> [WHAT TO PRODUCE] Which lines of the records below contain the word "gradient"? Show each one.

> [DATASET EXCERPTS]
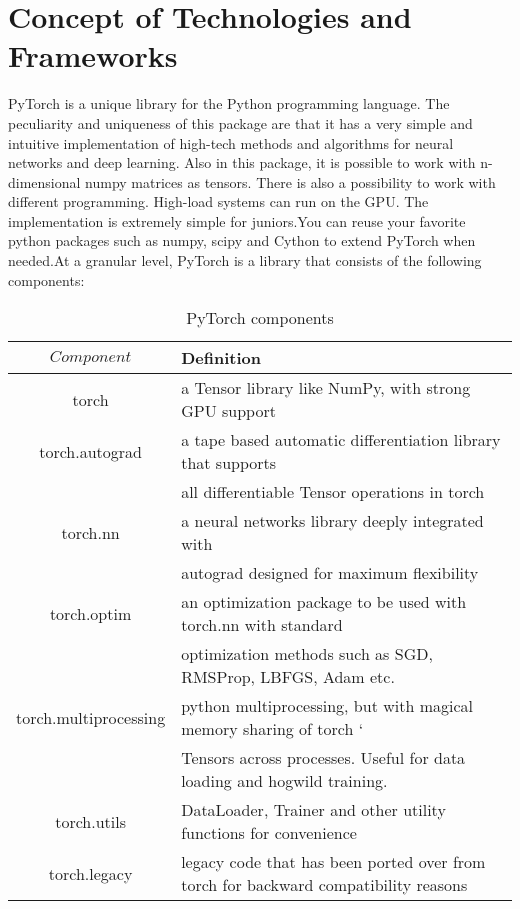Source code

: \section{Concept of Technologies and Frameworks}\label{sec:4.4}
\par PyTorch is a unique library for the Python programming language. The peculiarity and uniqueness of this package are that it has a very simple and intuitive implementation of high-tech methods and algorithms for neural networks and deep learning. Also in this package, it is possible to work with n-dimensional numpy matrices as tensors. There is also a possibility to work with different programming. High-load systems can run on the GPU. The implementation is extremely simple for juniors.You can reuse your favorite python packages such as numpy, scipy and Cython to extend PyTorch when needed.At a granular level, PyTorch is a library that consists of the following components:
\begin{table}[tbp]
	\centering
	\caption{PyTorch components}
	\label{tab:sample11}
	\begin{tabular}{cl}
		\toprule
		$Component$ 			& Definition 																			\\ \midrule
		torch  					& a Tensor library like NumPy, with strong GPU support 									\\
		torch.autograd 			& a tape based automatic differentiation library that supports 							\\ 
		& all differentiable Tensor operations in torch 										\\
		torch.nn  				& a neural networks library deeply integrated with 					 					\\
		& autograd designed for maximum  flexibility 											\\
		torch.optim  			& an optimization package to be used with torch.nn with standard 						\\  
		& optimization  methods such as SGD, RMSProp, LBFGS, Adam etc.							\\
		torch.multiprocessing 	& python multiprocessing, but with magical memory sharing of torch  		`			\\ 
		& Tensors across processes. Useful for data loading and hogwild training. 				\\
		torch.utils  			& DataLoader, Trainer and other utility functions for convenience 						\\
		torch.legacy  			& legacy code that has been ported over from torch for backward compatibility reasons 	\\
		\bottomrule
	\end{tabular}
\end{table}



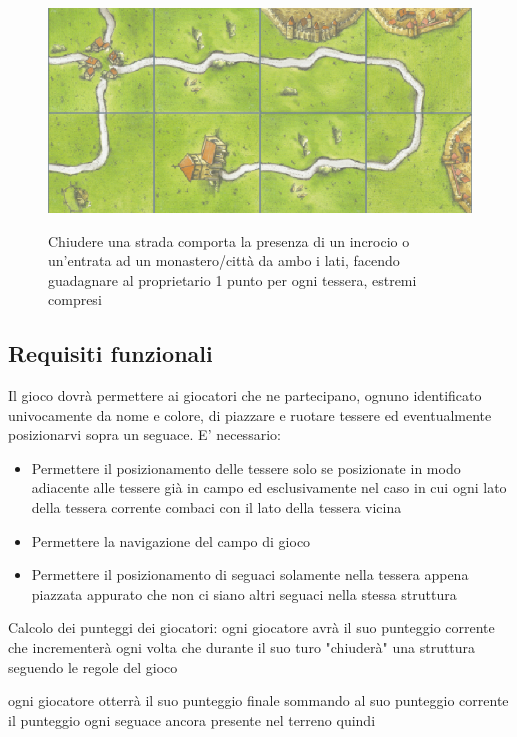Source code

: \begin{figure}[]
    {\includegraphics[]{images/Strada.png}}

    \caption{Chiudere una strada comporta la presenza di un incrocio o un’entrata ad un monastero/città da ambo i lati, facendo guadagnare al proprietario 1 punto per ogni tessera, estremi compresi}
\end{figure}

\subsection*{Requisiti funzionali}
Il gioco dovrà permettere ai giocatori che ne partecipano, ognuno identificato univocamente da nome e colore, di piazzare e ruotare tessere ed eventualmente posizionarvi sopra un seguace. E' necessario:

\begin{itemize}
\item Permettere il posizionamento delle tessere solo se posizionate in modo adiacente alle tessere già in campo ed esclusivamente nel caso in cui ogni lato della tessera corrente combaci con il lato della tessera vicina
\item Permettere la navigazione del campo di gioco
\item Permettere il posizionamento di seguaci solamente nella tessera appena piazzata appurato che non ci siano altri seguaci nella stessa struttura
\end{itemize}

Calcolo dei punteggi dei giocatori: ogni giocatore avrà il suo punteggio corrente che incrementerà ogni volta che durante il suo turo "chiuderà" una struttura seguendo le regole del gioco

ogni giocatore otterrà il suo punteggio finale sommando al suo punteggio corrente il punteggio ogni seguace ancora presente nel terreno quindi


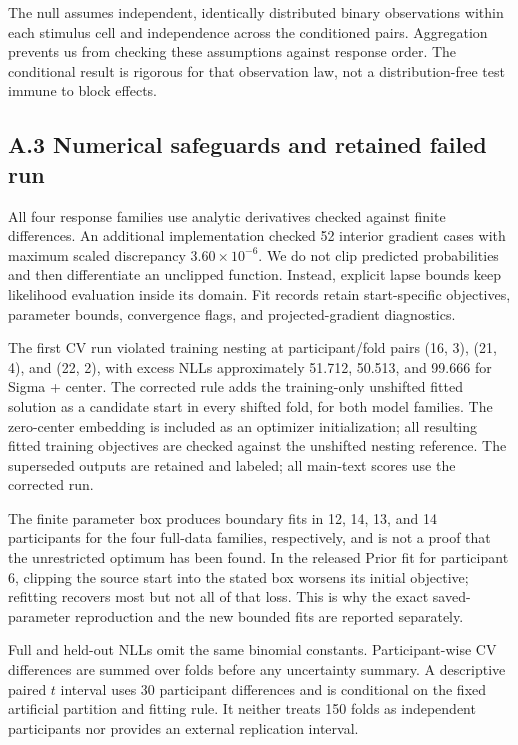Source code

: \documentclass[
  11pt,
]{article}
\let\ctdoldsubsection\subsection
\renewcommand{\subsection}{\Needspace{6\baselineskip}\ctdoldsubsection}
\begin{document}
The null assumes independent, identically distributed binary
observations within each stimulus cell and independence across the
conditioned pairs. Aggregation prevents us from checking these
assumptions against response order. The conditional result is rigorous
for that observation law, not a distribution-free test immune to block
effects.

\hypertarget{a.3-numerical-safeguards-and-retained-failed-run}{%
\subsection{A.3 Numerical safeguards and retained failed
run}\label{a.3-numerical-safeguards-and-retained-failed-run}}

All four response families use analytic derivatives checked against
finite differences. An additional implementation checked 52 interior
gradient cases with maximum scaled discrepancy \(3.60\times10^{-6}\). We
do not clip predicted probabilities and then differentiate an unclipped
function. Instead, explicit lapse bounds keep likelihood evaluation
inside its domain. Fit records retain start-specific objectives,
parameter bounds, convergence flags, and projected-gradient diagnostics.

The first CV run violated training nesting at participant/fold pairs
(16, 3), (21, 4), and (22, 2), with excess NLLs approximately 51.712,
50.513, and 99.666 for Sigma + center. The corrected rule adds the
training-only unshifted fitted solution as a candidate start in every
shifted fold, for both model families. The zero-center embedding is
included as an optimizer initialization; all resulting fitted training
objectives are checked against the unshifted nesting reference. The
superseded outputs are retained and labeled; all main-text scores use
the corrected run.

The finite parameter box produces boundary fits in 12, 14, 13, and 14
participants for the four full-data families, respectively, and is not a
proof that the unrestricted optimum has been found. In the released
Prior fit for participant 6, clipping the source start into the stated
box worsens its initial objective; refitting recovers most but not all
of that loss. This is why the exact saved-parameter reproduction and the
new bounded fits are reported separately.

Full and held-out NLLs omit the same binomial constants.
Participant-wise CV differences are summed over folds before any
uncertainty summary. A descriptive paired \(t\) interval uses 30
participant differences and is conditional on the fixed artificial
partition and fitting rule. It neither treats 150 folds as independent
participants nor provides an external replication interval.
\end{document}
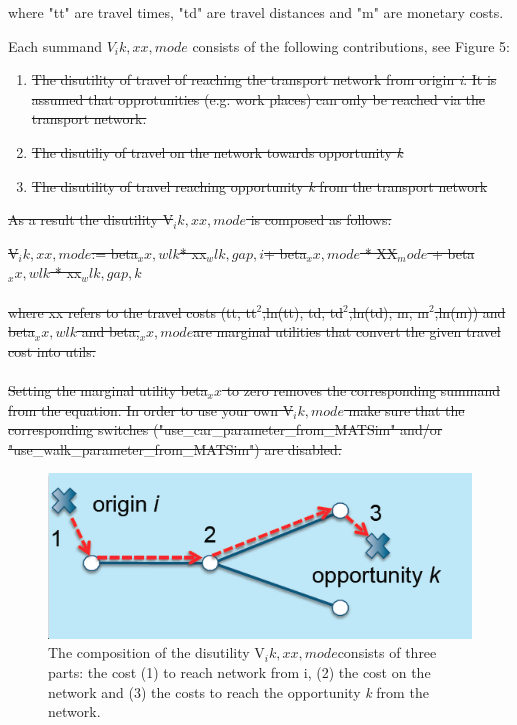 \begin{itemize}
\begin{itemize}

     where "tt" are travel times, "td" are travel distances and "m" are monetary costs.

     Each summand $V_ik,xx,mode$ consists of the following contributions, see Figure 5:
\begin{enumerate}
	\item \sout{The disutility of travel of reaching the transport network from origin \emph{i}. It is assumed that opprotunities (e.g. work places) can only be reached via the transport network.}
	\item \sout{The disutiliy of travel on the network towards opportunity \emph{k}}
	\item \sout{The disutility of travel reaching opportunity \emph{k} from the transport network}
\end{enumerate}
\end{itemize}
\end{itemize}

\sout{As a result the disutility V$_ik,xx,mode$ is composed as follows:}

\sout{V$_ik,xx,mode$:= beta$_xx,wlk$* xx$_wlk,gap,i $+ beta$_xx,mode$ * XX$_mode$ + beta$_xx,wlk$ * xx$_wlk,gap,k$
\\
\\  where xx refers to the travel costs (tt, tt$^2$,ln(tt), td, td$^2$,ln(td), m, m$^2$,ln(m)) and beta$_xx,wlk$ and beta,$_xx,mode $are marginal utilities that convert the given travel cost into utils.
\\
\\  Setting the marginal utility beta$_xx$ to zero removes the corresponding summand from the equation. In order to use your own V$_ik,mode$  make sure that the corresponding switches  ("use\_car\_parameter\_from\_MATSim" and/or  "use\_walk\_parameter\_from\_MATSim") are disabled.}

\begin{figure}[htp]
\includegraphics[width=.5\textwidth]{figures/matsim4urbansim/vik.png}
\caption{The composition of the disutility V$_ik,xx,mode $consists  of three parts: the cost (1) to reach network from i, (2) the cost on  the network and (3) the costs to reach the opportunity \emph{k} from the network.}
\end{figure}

==

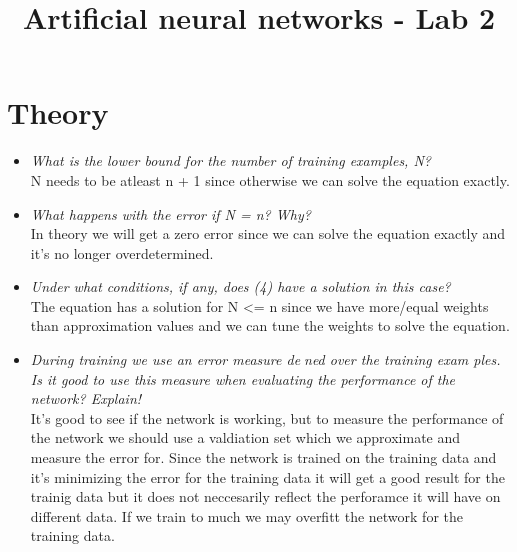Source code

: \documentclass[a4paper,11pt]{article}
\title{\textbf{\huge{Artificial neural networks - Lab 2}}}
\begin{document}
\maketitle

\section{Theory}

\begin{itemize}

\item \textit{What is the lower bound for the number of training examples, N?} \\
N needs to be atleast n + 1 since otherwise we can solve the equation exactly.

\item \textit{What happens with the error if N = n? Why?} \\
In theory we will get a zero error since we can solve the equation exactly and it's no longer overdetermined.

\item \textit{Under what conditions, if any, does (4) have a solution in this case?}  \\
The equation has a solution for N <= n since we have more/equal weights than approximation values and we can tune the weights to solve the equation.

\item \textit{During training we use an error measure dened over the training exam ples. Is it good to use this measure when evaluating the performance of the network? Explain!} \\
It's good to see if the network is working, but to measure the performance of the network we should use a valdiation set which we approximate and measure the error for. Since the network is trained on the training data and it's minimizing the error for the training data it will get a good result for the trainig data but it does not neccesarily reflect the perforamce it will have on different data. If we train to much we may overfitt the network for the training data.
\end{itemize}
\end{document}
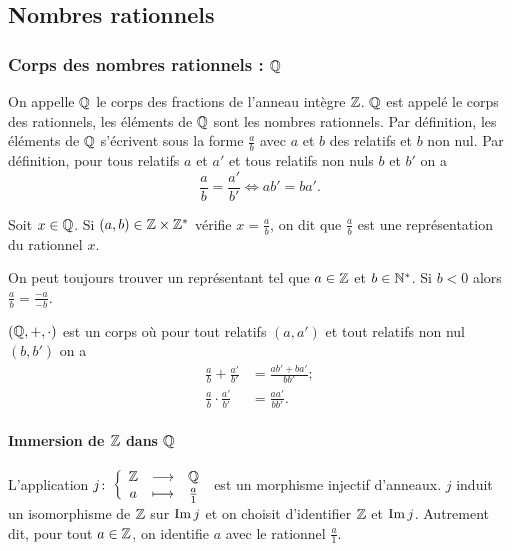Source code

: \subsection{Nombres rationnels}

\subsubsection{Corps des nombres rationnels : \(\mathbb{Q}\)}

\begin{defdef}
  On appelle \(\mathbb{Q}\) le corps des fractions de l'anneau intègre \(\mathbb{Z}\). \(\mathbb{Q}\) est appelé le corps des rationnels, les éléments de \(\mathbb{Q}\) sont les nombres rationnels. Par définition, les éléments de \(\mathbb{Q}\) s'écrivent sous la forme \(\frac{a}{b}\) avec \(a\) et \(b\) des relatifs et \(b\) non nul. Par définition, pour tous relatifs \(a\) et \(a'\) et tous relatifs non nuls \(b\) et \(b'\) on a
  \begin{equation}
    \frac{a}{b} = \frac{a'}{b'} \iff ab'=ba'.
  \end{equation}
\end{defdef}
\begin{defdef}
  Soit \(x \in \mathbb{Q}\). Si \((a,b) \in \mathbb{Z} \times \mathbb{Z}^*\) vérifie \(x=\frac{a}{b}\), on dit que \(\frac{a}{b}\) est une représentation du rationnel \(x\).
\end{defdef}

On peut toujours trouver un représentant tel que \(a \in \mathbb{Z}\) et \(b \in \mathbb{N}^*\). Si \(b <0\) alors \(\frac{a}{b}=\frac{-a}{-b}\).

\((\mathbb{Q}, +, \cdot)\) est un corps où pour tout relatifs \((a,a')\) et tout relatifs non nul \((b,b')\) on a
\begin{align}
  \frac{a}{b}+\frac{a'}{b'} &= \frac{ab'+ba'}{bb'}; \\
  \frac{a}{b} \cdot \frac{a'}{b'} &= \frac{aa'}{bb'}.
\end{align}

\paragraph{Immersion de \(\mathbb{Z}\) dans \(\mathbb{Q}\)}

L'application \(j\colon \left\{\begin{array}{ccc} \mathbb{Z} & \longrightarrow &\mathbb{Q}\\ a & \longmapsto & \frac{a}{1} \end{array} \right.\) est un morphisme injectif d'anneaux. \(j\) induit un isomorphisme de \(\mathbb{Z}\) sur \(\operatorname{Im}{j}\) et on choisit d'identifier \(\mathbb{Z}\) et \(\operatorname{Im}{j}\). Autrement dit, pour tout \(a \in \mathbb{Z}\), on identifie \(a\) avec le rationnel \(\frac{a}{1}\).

> [OUTPUT OF THE TASK]
gradient cases with maximum scaled discrepancy \(3.60\times10^{-6}\). We
parameter bounds, convergence flags, and projected-gradient diagnostics.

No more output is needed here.